[Start of section]
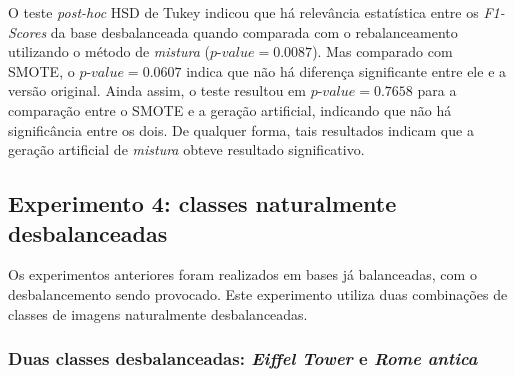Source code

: 
O teste \textit{post-hoc} HSD de Tukey indicou que há relevância estatística entre os \textit{F1-Scores} da base desbalanceada quando comparada com o rebalanceamento utilizando o método de \emph{mistura} ($ \textit{p-value} = 0.0087$). Mas comparado com SMOTE, o $\textit{p-value} = 0.0607$ indica que não há diferença significante entre ele e a versão original. Ainda assim, o teste resultou em $\textit{p-value} = 0.7658$ para a comparação entre o SMOTE e a geração artificial, indicando que não há significância entre os dois. De qualquer forma, tais resultados indicam que a geração artificial de \emph{mistura} obteve resultado significativo.

\subsection{Experimento 4: classes naturalmente desbalanceadas}

Os experimentos anteriores foram realizados em bases já balanceadas, com o desbalancemento sendo provocado. Este experimento utiliza duas combinações de classes de imagens naturalmente desbalanceadas.


\subsubsection{Duas classes desbalanceadas: \textit{Eiffel Tower} e \textit{Rome antica}}



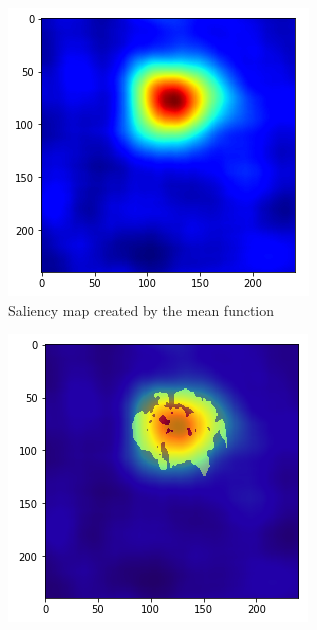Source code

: \begin{figure}[H]
    \centering
    \begin{subfigure}[t]{.4\textwidth}
        \centering
        \includegraphics[width=\linewidth]{chapters/04_segmentation/images/rise_multipixel_mean_2-0.png}
        \caption{Saliency map created by the mean function}
    \end{subfigure}\hspace{1cm}%
    \begin{subfigure}[t]{.4\textwidth}
        \centering
        \includegraphics[width=\linewidth]{chapters/04_segmentation/images/rise_multipixel_mean_2-1.png}

\end{subfigure}
\end{figure}
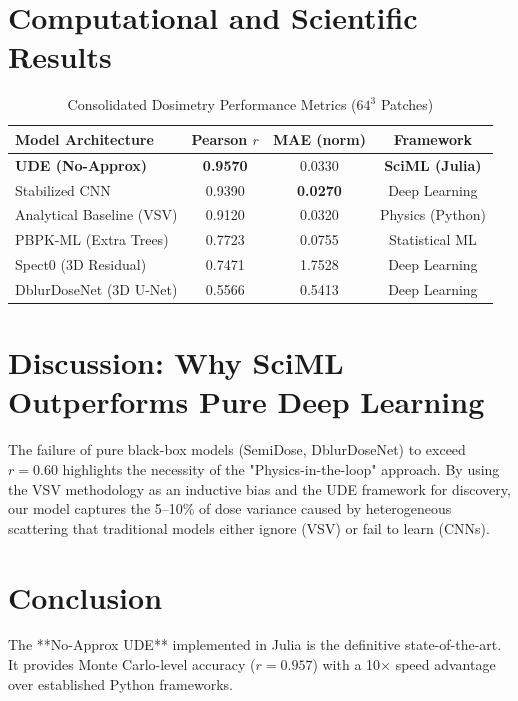 \documentclass[11pt,a4paper]{article}
\begin{document}
\section{Computational and Scientific Results}

\begin{table}[H]
\centering
\caption{Consolidated Dosimetry Performance Metrics ($64^3$ Patches)}
\begin{tabular}{lccc}
\toprule
\textbf{Model Architecture} & \textbf{Pearson $r$} & \textbf{MAE (norm)} & \textbf{Framework} \\ \midrule
\textbf{UDE (No-Approx)} & \textbf{0.9570} & 0.0330 & \textbf{SciML (Julia)} \\
Stabilized CNN & 0.9390 & \textbf{0.0270} & Deep Learning \\
Analytical Baseline (VSV) & 0.9120 & 0.0320 & Physics (Python) \\
PBPK-ML (Extra Trees) & 0.7723 & 0.0755 & Statistical ML \\
Spect0 (3D Residual) & 0.7471 & 1.7528 & Deep Learning \\
DblurDoseNet (3D U-Net) & 0.5566 & 0.5413 & Deep Learning \\
\bottomrule
\end{tabular}
\end{table}

\section{Discussion: Why SciML Outperforms Pure Deep Learning}
The failure of pure black-box models (SemiDose, DblurDoseNet) to exceed $r=0.60$ highlights the necessity of the "Physics-in-the-loop" approach. By using the VSV methodology as an inductive bias and the UDE framework for discovery, our model captures the 5--10\% of dose variance caused by heterogeneous scattering that traditional models either ignore (VSV) or fail to learn (CNNs).

\section{Conclusion}
The **No-Approx UDE** implemented in Julia is the definitive state-of-the-art. It provides Monte Carlo-level accuracy ($r=0.957$) with a 10$\times$ speed advantage over established Python frameworks.
\end{document}
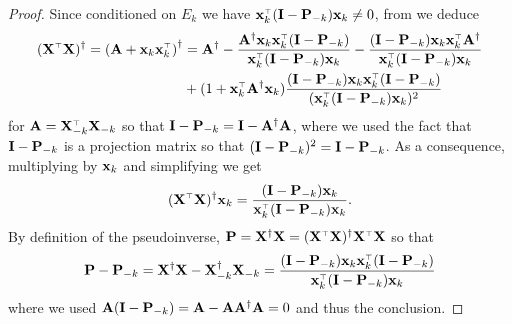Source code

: \documentclass{article}
\begin{document}
\begin{proof}
Since conditioned on $E_k$ we have $\x_k^\top (\I - \P_{-k}) \x_k \neq 0$, from \cite[Theorem 1]{10.2307/2099767} we deduce
\begin{align*}
  (\X^\top \X)^\dag = \left( \A + \x_k \x_k^\top \right)^\dagger
  &= \A^\dag
  - \frac{\A^\dag \x_k \x_k^\top (\I - \P_{-k}) }{\x_k^\top ( \I - \P_{-k}) \x_k}
  - \frac{( \I -\P_{-k}) \x_k \x_k^\top \A^\dag}{\x_k^\top ( \I - \P_{-k}) \x_k} \\ 
  &+ (1 + \x_k^\top \A^\dag \x_k) \frac{(\I - \P_{-k}) \x_k \x_k^\top (\I - \P_{-k})}{(\x_k^\top (\I - \P_{-k}) \x_k)^2}
\end{align*}
for $\A = \X_{-k}^\top \X_{-k}$ so that $\mathbf I - \mathbf P_{-k} = \mathbf I - \mathbf A^\dagger \mathbf A$, where we used the fact that $\mathbf I - \mathbf P_{-k}$ is a projection matrix so that $(\mathbf I - \mathbf P_{-k})^2 = \mathbf I - \mathbf P_{-k}$. As a consequence, multiplying by $\mathbf x_k$ and simplifying we get
\[
  (\X^\top \X)^\dag \x_k = \frac{ ( \I -\P_{-k}) \x_k}{\x_k^\top (\I - \P_{-k}) \x_k}.
\]
By definition of the pseudoinverse, $\P = \X^\dagger \X = (\X^\top \X)^\dagger \X^\top \X$ so that 
\[
  \P - \P_{-k} = \X^\dagger \X - \X_{-k}^\dagger \X_{-k} = \frac{( \I - \P_{-k}) \x_k \x_k^\top ( \I - \P_{-k})}{\x_k^\top ( \I - \P_{-k}) \x_k}
\]
where we used $\mathbf A (\mathbf I - \mathbf P_{-k}) = \mathbf A - \mathbf A \mathbf A^\dagger \mathbf A = 0$ and thus the conclusion.
\end{proof}

\end{document}
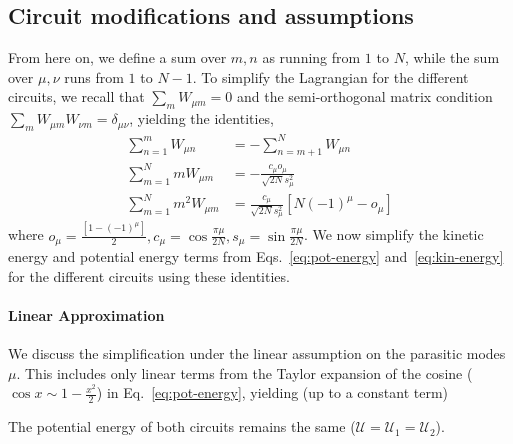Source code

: \documentclass[%
reprint,
superscriptaddress,
 amsmath,amssymb,
 aps,
 prx,
longbibliography,
floatfix,
]{revtex4-2}
\begin{document}
\subsection{Circuit modifications and assumptions}
From here on, we define a sum over $m,n$ as running from $1$ to $N$, while the sum over $\mu,\nu$ runs from $1$ to $N-1$. To simplify the Lagrangian for the different circuits, we recall that $\sum_m W_{\mu m}=0$ and the semi-orthogonal matrix condition $\sum_m W_{\mu m}W_{\nu m}=\delta_{\mu\nu}$, yielding the identities,
\begin{align}
 \sum_{n=1}^m W_{\mu n}&=-\sum_{n=m+1}^N W_{\mu n}\\
 \sum_{m=1}^N mW_{\mu m}&=-\frac{c_\mu o_{\mu}}{\sqrt{2N}s_\mu^2}\\
 \sum_{m=1}^N m^2W_{\mu m}&=\frac{c_\mu}{\sqrt{2N}s_\mu^2}[N(-1)^\mu-o_\mu]
\end{align}
where $o_\mu=\frac{[1-(-1)^\mu]}{2}, c_\mu=\cos{\frac{\pi\mu}{2N}}, s_\mu=\sin{\frac{\pi\mu}{2N}}$. We now simplify the kinetic energy and potential energy terms from Eqs.~\ref{eq:pot-energy} and~\ref{eq:kin-energy} for the different circuits using these identities.\paragraph{Linear Approximation}
We discuss the simplification under the linear assumption on the parasitic modes $\mu$. This includes only linear terms from the Taylor expansion of the cosine ($\cos{x}\sim 1-\frac{x^2}{2}$) in Eq.~\ref{eq:pot-energy}, yielding (up to a constant term)

The potential energy of both circuits remains the same ($\mathcal{U}=\mathcal{U}_1=\mathcal{U}_2$).
\end{document}
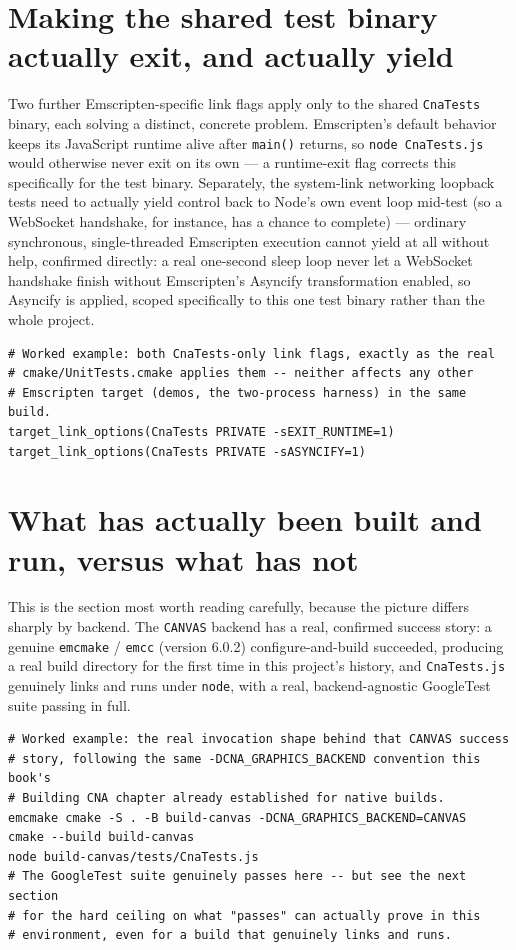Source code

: \section{Making the shared test binary actually exit, and actually yield}

Two further Emscripten-specific link flags apply only to the shared \texttt{CnaTests} binary,
each solving a distinct, concrete problem. Emscripten's default behavior keeps its JavaScript
runtime alive after \texttt{main()} returns, so \texttt{node CnaTests.js} would otherwise never
exit on its own --- a runtime-exit flag corrects this specifically for the test binary.
Separately, the system-link networking loopback tests need to actually yield control back to
Node's own event loop mid-test (so a WebSocket handshake, for instance, has a chance to
complete) --- ordinary synchronous, single-threaded Emscripten execution cannot yield at all
without help, confirmed directly: a real one-second sleep loop never let a WebSocket handshake
finish without Emscripten's Asyncify transformation enabled, so Asyncify is applied, scoped
specifically to this one test binary rather than the whole project.

\begin{lstlisting}[style=cnashell]
# Worked example: both CnaTests-only link flags, exactly as the real
# cmake/UnitTests.cmake applies them -- neither affects any other
# Emscripten target (demos, the two-process harness) in the same build.
target_link_options(CnaTests PRIVATE -sEXIT_RUNTIME=1)
target_link_options(CnaTests PRIVATE -sASYNCIFY=1)
\end{lstlisting}

\section{What has actually been built and run, versus what has not}

This is the section most worth reading carefully, because the picture differs sharply by
backend. The \texttt{CANVAS} backend has a real, confirmed success story: a genuine
\texttt{emcmake} / \texttt{emcc} (version 6.0.2) configure-and-build succeeded, producing a real
build directory for the first time in this project's history, and \texttt{CnaTests.js}
genuinely links and runs under \texttt{node}, with a real, backend-agnostic GoogleTest suite
passing in full.

\begin{lstlisting}[style=cnashell]
# Worked example: the real invocation shape behind that CANVAS success
# story, following the same -DCNA_GRAPHICS_BACKEND convention this book's
# Building CNA chapter already established for native builds.
emcmake cmake -S . -B build-canvas -DCNA_GRAPHICS_BACKEND=CANVAS
cmake --build build-canvas
node build-canvas/tests/CnaTests.js
# The GoogleTest suite genuinely passes here -- but see the next section
# for the hard ceiling on what "passes" can actually prove in this
# environment, even for a build that genuinely links and runs.
\end{lstlisting}

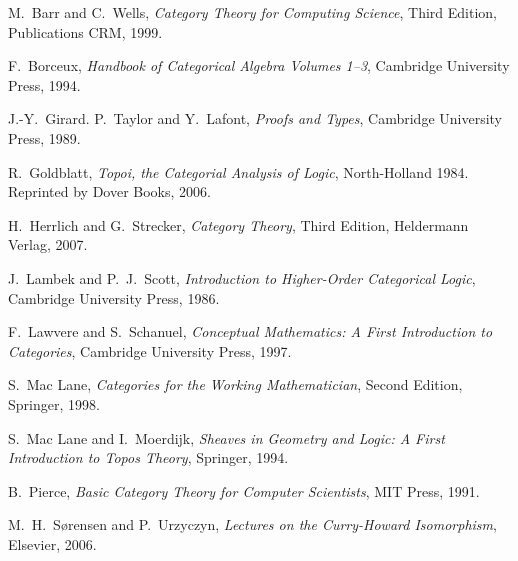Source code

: \documentclass[12pt]{article}
\begin{document}

\begin{thebibliography}{99}


M.~Barr and C.~Wells, \textsl{Category Theory for Computing Science}, Third Edition, Publications CRM, 1999.

F.~Borceux, \textsl{Handbook of Categorical Algebra Volumes 1--3}, Cambridge University Press, 1994.

J.-Y.~Girard. P.~Taylor and Y.~Lafont, \textsl{Proofs and Types}, Cambridge University Press, 1989.

R.~Goldblatt, \textsl{Topoi, the Categorial Analysis of Logic}, North-Holland 1984. Reprinted by Dover Books, 2006.

H.~Herrlich and G.~Strecker, \textsl{Category Theory}, Third Edition, Heldermann Verlag, 2007.

J.~Lambek and P.~J.~Scott, \textsl{Introduction to Higher-Order Categorical Logic}, Cambridge University Press, 1986.

F.~Lawvere and S.~Schanuel, \textsl{Conceptual Mathematics: A First Introduction to Categories}, Cambridge University Press, 1997.

S.~Mac Lane, \textsl{Categories for the Working Mathematician}, Second Edition, Springer, 1998.

S.~Mac Lane and I.~Moerdijk, \textsl{Sheaves in Geometry and Logic: A First Introduction to Topos Theory}, Springer, 1994.

B.~Pierce, \textsl{Basic Category Theory for Computer Scientists}, MIT Press, 1991.

M.~H.~S{\o}rensen and P.~Urzyczyn, \textsl{Lectures on the Curry-Howard Isomorphism}, Elsevier, 2006.

\end{thebibliography}
\end{document}
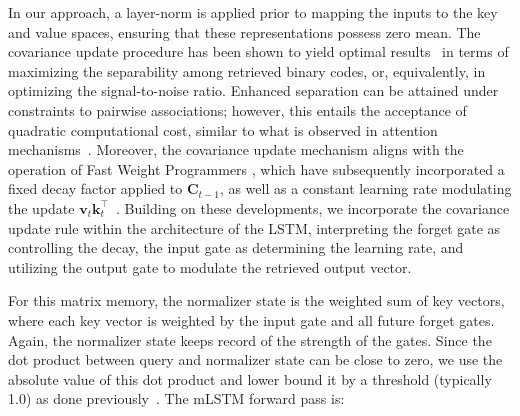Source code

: In our approach, a layer-norm is applied prior to mapping the inputs to the key and value spaces, ensuring that these representations possess zero mean. The covariance update procedure has been shown to yield optimal results~\citep{Dayan:91} in terms of maximizing the separability among retrieved binary codes, or, equivalently, in optimizing the signal-to-noise ratio. Enhanced separation can be attained under constraints to pairwise associations; however, this entails the acceptance of quadratic computational cost, similar to what is observed in attention mechanisms~\citep{Krotov:16,Krotov:17,Ramsauer:21}. Moreover, the covariance update mechanism aligns with the operation of Fast Weight Programmers \citep{Schmidhuber:92ncfastweights,Schlag:21}, which have subsequently incorporated a fixed decay factor applied to $\mathbf{C}_{t-1}$, as well as a constant learning rate modulating the update $\mathbf{v}_{t} \mathbf{k}_t ^\top$~\citep{Ba:16}. Building on these developments, we incorporate the covariance update rule within the architecture of the LSTM, interpreting the forget gate as controlling the decay, the input gate as determining the learning rate, and utilizing the output gate to modulate the retrieved output vector.

For this matrix memory, the normalizer state is the weighted sum of key vectors, where each key vector is weighted by the input gate and all future forget gates. Again, the normalizer state keeps record of the strength of the gates. Since the dot product between query and normalizer state can be close to zero, we use the absolute value of this dot product and lower bound it by a threshold (typically 1.0) as done previously~\citep{Sun:23arxiv}. The mLSTM forward pass is:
[End of section]
#### [YOUR INSTRUCTIONS]
Copy the lines above exactly, beginning at the line that has "runtime alive after" and stopping after the line that has "Node's own event", and omit the rest.

#### [RESULT BELOW]
runtime alive after \texttt{main()} returns, so \texttt{node CnaTests.js} would otherwise never
exit on its own --- a runtime-exit flag corrects this specifically for the test binary.
Separately, the system-link networking loopback tests need to actually yield control back to
Node's own event loop mid-test (so a WebSocket handshake, for instance, has a chance to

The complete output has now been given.